The artist, a native of the little town of Vineyard Haven on Martha’s Vineyard, couldn’t have chosen a better place from which to observe the sea and the sky and their meeting at the horizon. The sometimes foggy sky pressing down on the ocean obscures that horizon and intensifies that feeling of the two areas melding into each other.
The colors Mr. Clough uses are sometimes very familiar to all of us, as in a stormy sky he represents as a sort of struggle between an “angry” dark grey and a somewhat surprising purple. Also familiar in an almost comforting way is a sky of bright pink.
Yet then there are other pictures in which the lower plane is an impossible eggshell white — unless that area is the sandy beach. But how can that be, when there seems to be no ocean intervening between it and the boiling, wine-colored sky above? More startling still is a sky that is mostly magenta. This is a color that really could never occur in nature — not this brightly and intensely, at any rate — and yet somehow communicates a feeling that seems very genuine and may remind any one of us of a sky we’ve seen sometime in our lives.
A longtime devotee of oils, Mr. Clough paints occasionally in acrylic. He loves to experiment in many media and explore the challenges they represent.

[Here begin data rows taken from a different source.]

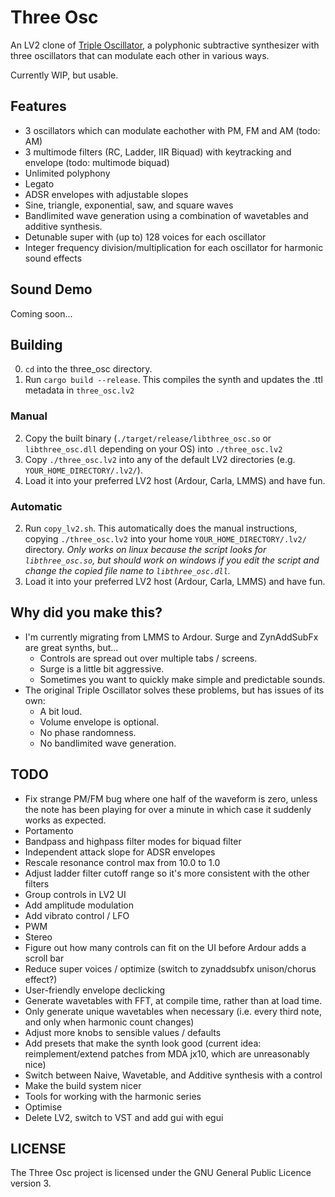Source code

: # Three Osc

An LV2 clone of [Triple Oscillator](https://github.com/LMMS/lmms), a polyphonic subtractive synthesizer with three oscillators that can modulate each other in various ways.

Currently WIP, but usable. 

## Features

* 3 oscillators which can modulate eachother with PM, FM and AM (todo: AM)
* 3 multimode filters (RC, Ladder, IIR Biquad) with keytracking and envelope (todo: multimode biquad)
* Unlimited polyphony
* Legato
* ADSR envelopes with adjustable slopes
* Sine, triangle, exponential, saw, and square waves
* Bandlimited wave generation using a combination of wavetables and additive synthesis.
* Detunable super with (up to) 128 voices for each oscillator
* Integer frequency division/multiplication for each oscillator for harmonic sound effects

## Sound Demo
Coming soon...

## Building
0. `cd` into the three_osc directory.
1. Run `cargo build --release`. This compiles the synth and updates the .ttl metadata in `three_osc.lv2`

### Manual
2. Copy the built binary (`./target/release/libthree_osc.so` or `libthree_osc.dll` depending on your OS) into `./three_osc.lv2`
3. Copy `./three_osc.lv2` into any of the default LV2 directories (e.g. `YOUR_HOME_DIRECTORY/.lv2/`).
4. Load it into your preferred LV2 host (Ardour, Carla, LMMS) and have fun.

### Automatic
2. Run `copy_lv2.sh`. This automatically does the manual instructions, copying `./three_osc.lv2` into your home `YOUR_HOME_DIRECTORY/.lv2/` directory. *Only works on linux because the script looks for `libthree_osc.so`, but should work on windows if you edit the script and change the copied file name to `libthree_osc.dll`.*
3. Load it into your preferred LV2 host (Ardour, Carla, LMMS) and have fun.


## Why did you make this?
* I'm currently migrating from LMMS to Ardour. Surge and ZynAddSubFx are great synths, but...
    * Controls are spread out over multiple tabs / screens.
    * Surge is a little bit aggressive.
    * Sometimes you want to quickly make simple and predictable sounds.
* The original Triple Oscillator solves these problems, but has issues of its own:
    * A bit loud.
    * Volume envelope is optional.
    * No phase randomness.
    * No bandlimited wave generation.

## TODO
* Fix strange PM/FM bug where one half of the waveform is zero, unless the note has been playing for over a minute in which case it suddenly works as expected.
* Portamento
* Bandpass and highpass filter modes for biquad filter
* Independent attack slope for ADSR envelopes
* Rescale resonance control max from 10.0 to 1.0
* Adjust ladder filter cutoff range so it's more consistent with the other filters
* Group controls in LV2 UI
* Add amplitude modulation
* Add vibrato control / LFO
* PWM
* Stereo
* Figure out how many controls can fit on the UI before Ardour adds a scroll bar
* Reduce super voices / optimize (switch to zynaddsubfx unison/chorus effect?)
* User-friendly envelope declicking
* Generate wavetables with FFT, at compile time, rather than at load time.
* Only generate unique wavetables when necessary (i.e. every third note, and only when harmonic count changes)
* Adjust more knobs to sensible values / defaults
* Add presets that make the synth look good (current idea: reimplement/extend patches from MDA jx10, which are unreasonably nice)
* Switch between Naive, Wavetable, and Additive synthesis with a control
* Make the build system nicer
* Tools for working with the harmonic series
* Optimise
* Delete LV2, switch to VST and add gui with egui

## LICENSE
The Three Osc project is licensed under the GNU General Public Licence version 3.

Mr. Clough often paints “en plein air” (in the open air), but ordinarily does most of his work at his studio at home. He works on several paintings at a time, often allowing each one to “take its own direction.” He lets himself experiment and occasionally makes major changes in a painting, perhaps setting it aside many times before he is satisfied with the results. He maintains very high standards and sometimes abandons a picture altogether. “My wife gives me a critique,” he says, providing the well-trusted extra pair of eyes that helps him decide what the final fate of a painting will be. He has a rather stark way of expressing how he might choose to continue with a picture — or not: “I need to kill a lot of ’em.”
Not long ago, Marston’s brother asked him why he paints. No pat answer came to mind. Not surprisingly for a person working in a visual medium, Mr. Clough often finds, regarding his thoughts and feelings about his art, that he “can’t put it into words.” He is often working on impulse rather than from formal plans, but continually makes sketches as he travels on the ferry. He seeks out subject matter and methods that intrigue him and does not intellectualize the process too much. He has found that many other artists have the same difficulty expressing their ideas about their art in words. That impression is confirmed by reading the attempts of other artists to write about their own artwork, which Mr. Clough often finds incomprehensible!
Mr. Clough began studying art at Massachusetts College of Art and Design in Boston, and later took printmaking classes at the Worcester Art Museum.